MATERIAL PROVIDED —
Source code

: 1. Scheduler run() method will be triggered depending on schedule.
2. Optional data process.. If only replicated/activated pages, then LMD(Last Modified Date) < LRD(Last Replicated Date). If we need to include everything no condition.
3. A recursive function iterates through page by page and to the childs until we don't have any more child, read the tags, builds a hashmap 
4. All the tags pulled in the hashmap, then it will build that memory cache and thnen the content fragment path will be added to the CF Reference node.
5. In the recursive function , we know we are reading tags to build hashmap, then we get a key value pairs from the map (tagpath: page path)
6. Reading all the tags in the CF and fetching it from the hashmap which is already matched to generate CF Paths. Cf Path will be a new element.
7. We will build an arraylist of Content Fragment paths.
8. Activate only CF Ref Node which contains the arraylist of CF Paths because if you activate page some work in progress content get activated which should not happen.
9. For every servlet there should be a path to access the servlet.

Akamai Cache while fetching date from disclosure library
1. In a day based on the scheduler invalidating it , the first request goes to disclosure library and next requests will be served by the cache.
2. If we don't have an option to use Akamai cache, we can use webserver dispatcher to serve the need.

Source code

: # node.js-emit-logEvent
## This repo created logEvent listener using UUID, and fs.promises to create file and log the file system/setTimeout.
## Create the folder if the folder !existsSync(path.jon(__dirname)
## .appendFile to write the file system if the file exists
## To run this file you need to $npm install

TASK —
Copy every entry above word for word.

ANSWER BOX —
Source code

: 1. Scheduler run() method will be triggered depending on schedule.
2. Optional data process.. If only replicated/activated pages, then LMD(Last Modified Date) < LRD(Last Replicated Date). If we need to include everything no condition.
3. A recursive function iterates through page by page and to the childs until we don't have any more child, read the tags, builds a hashmap 
4. All the tags pulled in the hashmap, then it will build that memory cache and thnen the content fragment path will be added to the CF Reference node.
5. In the recursive function , we know we are reading tags to build hashmap, then we get a key value pairs from the map (tagpath: page path)
6. Reading all the tags in the CF and fetching it from the hashmap which is already matched to generate CF Paths. Cf Path will be a new element.
7. We will build an arraylist of Content Fragment paths.
8. Activate only CF Ref Node which contains the arraylist of CF Paths because if you activate page some work in progress content get activated which should not happen.
9. For every servlet there should be a path to access the servlet.

Akamai Cache while fetching date from disclosure library
1. In a day based on the scheduler invalidating it , the first request goes to disclosure library and next requests will be served by the cache.
2. If we don't have an option to use Akamai cache, we can use webserver dispatcher to serve the need.

Source code

: # node.js-emit-logEvent
## This repo created logEvent listener using UUID, and fs.promises to create file and log the file system/setTimeout.
## Create the folder if the folder !existsSync(path.jon(__dirname)
## .appendFile to write the file system if the file exists
## To run this file you need to $npm install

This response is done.